On les appelle les « Juifs tunes » à Paris, ils ont investi les quartiers de Belleville, du Sentier et du Faubourg-Montmartre. Pourtant, leur vie n'a pas commencé ici ; elle a pris racine de l'autre côté de la Méditerranée, en Tunisie. Ceux que la réalisatrice a rencontrés à Paris racontent la nostalgie d'un paradis perdu. Ils se souviennent, idéalisent parfois leurs 20 ans passés au bord de la mer dans le quartier de la Goulette, à Tunis, la douceur de vivre bercée par l'odeur du jasmin. Des souvenirs qui constituent un véritable ciment entre ces exilés depuis toujours attachés à la France.
De la Tunisie vers la France
La présence des Juifs en Tunisie remonte à plus de 2 000 ans.
Ils vivaient au côté des musulmans, s'habillaient comme des Orientaux, parlaient judéo-arabe. Longtemps, ils constituent une communauté pauvre, un peu à part. Au XIXe siècle, ils évoluent dans leur quartier, séparés mais aussi protégés. Pourtant, en Tunisie, les différentes communautés — musulmane, italienne, juive et française — ont vécu en bonne intelligence. L'arrivée des Français transforme l'économie du pays et fait marcher l'ascenseur social. Une élite juive s'installe alors peu à peu.

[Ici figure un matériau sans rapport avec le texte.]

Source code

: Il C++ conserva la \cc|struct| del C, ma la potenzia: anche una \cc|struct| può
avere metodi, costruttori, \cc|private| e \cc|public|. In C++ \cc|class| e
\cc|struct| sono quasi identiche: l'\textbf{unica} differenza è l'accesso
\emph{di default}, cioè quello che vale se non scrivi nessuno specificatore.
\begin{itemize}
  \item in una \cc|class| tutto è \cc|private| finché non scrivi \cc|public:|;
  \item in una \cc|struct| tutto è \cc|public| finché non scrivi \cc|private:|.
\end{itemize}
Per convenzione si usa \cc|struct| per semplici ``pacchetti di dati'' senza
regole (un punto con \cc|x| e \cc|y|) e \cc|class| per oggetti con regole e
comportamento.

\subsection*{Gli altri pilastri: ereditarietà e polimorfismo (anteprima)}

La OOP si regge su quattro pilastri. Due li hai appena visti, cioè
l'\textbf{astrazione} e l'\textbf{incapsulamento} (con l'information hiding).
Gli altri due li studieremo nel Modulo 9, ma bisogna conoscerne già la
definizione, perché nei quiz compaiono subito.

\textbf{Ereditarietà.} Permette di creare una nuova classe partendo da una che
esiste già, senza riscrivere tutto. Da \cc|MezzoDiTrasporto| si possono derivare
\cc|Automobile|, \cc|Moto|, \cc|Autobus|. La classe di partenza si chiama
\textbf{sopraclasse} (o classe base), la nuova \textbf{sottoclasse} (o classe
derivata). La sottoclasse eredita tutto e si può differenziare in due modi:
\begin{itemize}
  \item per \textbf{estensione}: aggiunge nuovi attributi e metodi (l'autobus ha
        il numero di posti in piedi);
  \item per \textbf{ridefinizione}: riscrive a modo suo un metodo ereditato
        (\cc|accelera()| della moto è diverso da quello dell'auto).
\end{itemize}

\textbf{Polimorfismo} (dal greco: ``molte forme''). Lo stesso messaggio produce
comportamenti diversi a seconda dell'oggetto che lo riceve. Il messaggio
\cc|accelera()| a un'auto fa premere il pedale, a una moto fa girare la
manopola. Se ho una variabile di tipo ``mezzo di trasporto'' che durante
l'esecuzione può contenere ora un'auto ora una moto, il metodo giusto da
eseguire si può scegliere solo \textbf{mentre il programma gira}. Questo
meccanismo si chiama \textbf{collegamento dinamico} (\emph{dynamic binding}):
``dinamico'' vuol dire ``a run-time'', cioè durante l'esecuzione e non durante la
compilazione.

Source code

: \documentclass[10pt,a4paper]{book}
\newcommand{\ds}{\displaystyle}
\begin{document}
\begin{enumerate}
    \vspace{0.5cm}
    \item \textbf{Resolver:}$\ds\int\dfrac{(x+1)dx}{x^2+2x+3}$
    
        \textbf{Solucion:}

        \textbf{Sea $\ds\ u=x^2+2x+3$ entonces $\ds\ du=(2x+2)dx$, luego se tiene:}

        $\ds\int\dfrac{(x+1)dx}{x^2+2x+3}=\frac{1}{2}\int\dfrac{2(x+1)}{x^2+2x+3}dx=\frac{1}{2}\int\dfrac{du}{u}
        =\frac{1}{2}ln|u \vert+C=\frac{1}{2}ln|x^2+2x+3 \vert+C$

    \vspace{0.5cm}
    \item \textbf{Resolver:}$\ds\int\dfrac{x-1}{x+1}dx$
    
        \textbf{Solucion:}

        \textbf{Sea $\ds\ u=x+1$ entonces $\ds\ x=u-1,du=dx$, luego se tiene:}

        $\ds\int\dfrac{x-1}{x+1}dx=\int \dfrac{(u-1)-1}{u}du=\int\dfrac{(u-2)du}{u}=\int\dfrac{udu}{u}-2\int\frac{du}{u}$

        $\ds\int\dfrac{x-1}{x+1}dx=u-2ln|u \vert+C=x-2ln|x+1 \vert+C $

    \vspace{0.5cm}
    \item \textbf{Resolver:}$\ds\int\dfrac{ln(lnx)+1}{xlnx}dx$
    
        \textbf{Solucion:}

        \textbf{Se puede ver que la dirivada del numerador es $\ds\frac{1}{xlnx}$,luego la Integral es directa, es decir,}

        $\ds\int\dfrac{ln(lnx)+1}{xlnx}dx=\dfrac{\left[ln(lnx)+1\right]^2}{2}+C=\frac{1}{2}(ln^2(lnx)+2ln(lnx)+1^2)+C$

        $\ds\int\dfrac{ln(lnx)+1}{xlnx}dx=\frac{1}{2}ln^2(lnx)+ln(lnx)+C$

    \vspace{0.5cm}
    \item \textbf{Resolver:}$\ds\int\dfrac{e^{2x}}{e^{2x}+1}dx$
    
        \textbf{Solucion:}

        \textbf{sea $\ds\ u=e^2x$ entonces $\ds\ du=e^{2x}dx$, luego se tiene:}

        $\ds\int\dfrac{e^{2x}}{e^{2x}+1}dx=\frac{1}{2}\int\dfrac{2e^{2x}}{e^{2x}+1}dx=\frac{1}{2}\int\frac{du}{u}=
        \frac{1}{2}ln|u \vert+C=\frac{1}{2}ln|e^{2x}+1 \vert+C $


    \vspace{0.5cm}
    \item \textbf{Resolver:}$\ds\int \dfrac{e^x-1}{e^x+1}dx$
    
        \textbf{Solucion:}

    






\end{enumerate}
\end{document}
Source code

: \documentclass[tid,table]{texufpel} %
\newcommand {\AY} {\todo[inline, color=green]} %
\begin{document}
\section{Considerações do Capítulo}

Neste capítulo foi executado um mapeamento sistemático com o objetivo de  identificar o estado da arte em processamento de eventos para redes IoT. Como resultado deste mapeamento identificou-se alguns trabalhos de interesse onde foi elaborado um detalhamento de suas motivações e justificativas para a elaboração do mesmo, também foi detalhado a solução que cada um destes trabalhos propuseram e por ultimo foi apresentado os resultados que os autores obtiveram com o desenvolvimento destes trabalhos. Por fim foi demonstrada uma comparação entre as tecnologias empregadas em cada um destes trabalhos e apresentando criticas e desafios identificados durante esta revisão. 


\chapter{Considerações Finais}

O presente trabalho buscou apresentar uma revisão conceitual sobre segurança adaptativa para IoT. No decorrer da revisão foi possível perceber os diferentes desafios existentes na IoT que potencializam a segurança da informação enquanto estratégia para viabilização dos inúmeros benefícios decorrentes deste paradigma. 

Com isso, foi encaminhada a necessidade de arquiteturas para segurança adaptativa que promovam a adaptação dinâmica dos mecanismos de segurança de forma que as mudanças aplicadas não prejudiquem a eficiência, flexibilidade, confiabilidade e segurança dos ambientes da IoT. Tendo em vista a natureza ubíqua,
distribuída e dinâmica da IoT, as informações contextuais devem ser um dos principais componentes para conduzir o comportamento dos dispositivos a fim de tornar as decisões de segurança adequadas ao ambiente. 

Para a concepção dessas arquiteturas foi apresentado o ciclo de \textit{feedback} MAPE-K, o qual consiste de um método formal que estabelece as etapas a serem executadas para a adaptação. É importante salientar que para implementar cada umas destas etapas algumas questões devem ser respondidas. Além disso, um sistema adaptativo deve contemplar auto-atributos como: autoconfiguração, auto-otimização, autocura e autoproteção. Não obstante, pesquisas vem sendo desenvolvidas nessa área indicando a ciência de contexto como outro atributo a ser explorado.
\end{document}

D'un autre côté, l'appauvrissement de nombreux Tunisiens fait naître un sentiment nationaliste. Puis arrivent les heures sombres de la guerre, 3 000 Juifs tunisiens sont déportés, leurs biens confisqués. Mais, après la Libération, ils décident de tirer un trait sur Vichy et demeurent attachés aux valeurs de la France, qui leur a déjà tant donné. La première rupture arrive en 1956 au moment de l'indépendance : la Tunisie devient officiellement un Etat arabe islamique, les Juifs perdent leurs repères, ne maîtrisent pas assez l'arabe. C'est alors qu'ils se tournent vers la France et partent avec les colons.
Au total, ils sont 55 000 à s'installer dans l'Hexagone, où la communauté se reconstitue. Entre-temps, leur regard s'est aussi porté vers le nouvel Etat d'Israël, 5 000 s'y installent. Ils vont vivre avec lui les soubresauts de l'histoire du Moyen-Orient, assister à la radicalisation de certains musulmans et à la montée de l'antisionisme du monde arabe, notamment à partir de la guerre des Six-Jours, en 1967. Autrefois 100 000, il ne reste aujourd'hui que 1 200 Juifs en Tunisie, beaucoup reviennent chaque année dans ce pays qu'ils n'ont jamais vraiment quitté.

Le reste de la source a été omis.